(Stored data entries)
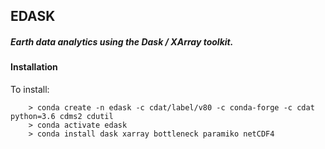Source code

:## EDASK

##### Earth data analytics using the Dask / XArray toolkit.

#### Installation

To install:
```
    > conda create -n edask -c cdat/label/v80 -c conda-forge -c cdat python=3.6 cdms2 cdutil 
    > conda activate edask
    > conda install dask xarray bottleneck paramiko netCDF4
```


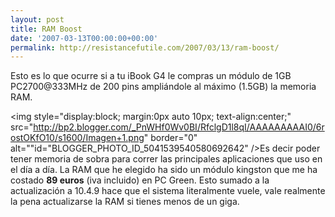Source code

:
 ```yaml
---
layout: post
title: RAM Boost
date: '2007-03-13T00:00:00+00:00'
permalink: http://resistancefutile.com/2007/03/13/ram-boost/
---
```

Esto es lo que ocurre si a tu iBook G4 le compras un módulo de 1GB PC2700@333MHz de 200 pins ampliándole al máximo (1.5GB) la memoria RAM.

<img style="display:block; margin:0px auto 10px; text-align:center;" src="http://bp2.blogger.com/_PnWHf0Wv0BI/RfclgD1l8qI/AAAAAAAAAI0/6rostOKfO10/s1600/Imagen+1.png" border="0" alt=""id="BLOGGER_PHOTO_ID_5041539540580692642" />Es decir poder tener memoria de sobra para correr las principales aplicaciones que uso en el día a día. La RAM que he elegido ha sido un módulo kingston que me ha costado <span style="font-weight:bold;">89 euros</span> (iva incluido) en PC Green. Esto sumado a la actualización a 10.4.9 hace que el sistema literalmente vuele, vale realmente la pena actualizarse la RAM si tienes menos de un giga.
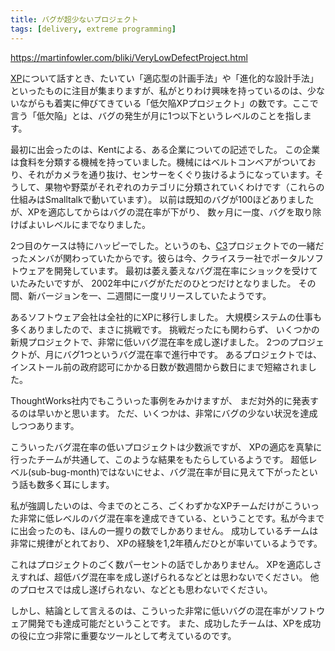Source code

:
 ```yaml
---
title: バグが超少ないプロジェクト
tags: [delivery, extreme programming]
---
```


https://martinfowler.com/bliki/VeryLowDefectProject.html

[XP](https://martinfowler.com/articles/newMethodology.html#xp)について話すとき、たいてい「適応型の計画手法」や「進化的な設計手法」といったものに注目が集まりますが、私がとりわけ興味を持っているのは、少ないながらも着実に伸びてきている「低欠陥XPプロジェクト」の数です。ここで言う「低欠陥」とは、バグの発生が月に1つ以下というレベルのことを指します。

最初に出会ったのは、Kentによる、ある企業についての記述でした。
この企業は食料を分類する機械を持っていました。機械にはベルトコンベアがついており、それがカメラを通り抜け、センサーをくぐり抜けるようになっています。そうして、果物や野菜がそれぞれのカテゴリに分類されていくわけです（これらの仕組みはSmalltalkで動いています）。
以前は既知のバグが100ほどありましたが、XPを適応してからはバグの混在率が下がり、
数ヶ月に一度、バグを取り除けばよいレベルにまでなりました。

2つ目のケースは特にハッピーでした。というのも、[C3](/C3)プロジェクトでの一緒だったメンバが関わっていたからです。彼らは今、クライスラー社でポータルソフトウェアを開発しています。
最初は萎え萎えなバグ混在率にショックを受けていたみたいですが、
2002年中にバグがただのひとつだけとなりました。
その間、新バージョンを一、二週間に一度リリースしていたようです。

あるソフトウェア会社は全社的にXPに移行しました。
大規模システムの仕事も多くありましたので、まさに挑戦です。
挑戦だったにも関わらず、
いくつかの新規プロジェクトで、非常に低いバグ混在率を成し遂げました。
2つのプロジェクトが、月にバグ1つというバグ混在率で進行中です。
あるプロジェクトでは、インストール前の政府認可にかかる日数が数週間から数日にまで短縮されました。

ThoughtWorks社内でもこういった事例をみかけますが、
まだ対外的に発表するのは早いかと思います。
ただ、いくつかは、非常にバグの少ない状況を達成しつつあります。

こういったバグ混在率の低いプロジェクトは少数派ですが、
XPの適応を真摯に行ったチームが共通して、このような結果をもたらしているようです。
超低レベル(sub-bug-month)ではないにせよ、バグ混在率が目に見えて下がったという話も数多く耳にします。

私が強調したいのは、今までのところ、ごくわずかなXPチームだけがこういった非常に低レベルのバグ混在率を達成できている、ということです。私が今までに出会ったのも、ほんの一握りの数でしかありません。
成功しているチームは非常に規律がとれており、
XPの経験を1,2年積んだひとが率いているようです。

これはプロジェクトのごく数パーセントの話でしかありません。
XPを適応しさえすれば、超低バグ混在率を成し遂げられるなどとは思わないでください。
他のプロセスでは成し遂げられない、などとも思わないでください。

しかし、結論として言えるのは、こういった非常に低いバグの混在率がソフトウェア開発でも達成可能だということです。
また、成功したチームは、XPを成功の役に立つ非常に重要なツールとして考えているのです。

> [ABOUT THIS TASK]: Could you copy every line from the records that mentions the word "módulo"?

> [ANSWER FOR THE TASK]:
Esto es lo que ocurre si a tu iBook G4 le compras un módulo de 1GB PC2700@333MHz de 200 pins ampliándole al máximo (1.5GB) la memoria RAM.
<img style="display:block; margin:0px auto 10px; text-align:center;" src="http://bp2.blogger.com/_PnWHf0Wv0BI/RfclgD1l8qI/AAAAAAAAAI0/6rostOKfO10/s1600/Imagen+1.png" border="0" alt=""id="BLOGGER_PHOTO_ID_5041539540580692642" />Es decir poder tener memoria de sobra para correr las principales aplicaciones que uso en el día a día. La RAM que he elegido ha sido un módulo kingston que me ha costado <span style="font-weight:bold;">89 euros</span> (iva incluido) en PC Green. Esto sumado a la actualización a 10.4.9 hace que el sistema literalmente vuele, vale realmente la pena actualizarse la RAM si tienes menos de un giga.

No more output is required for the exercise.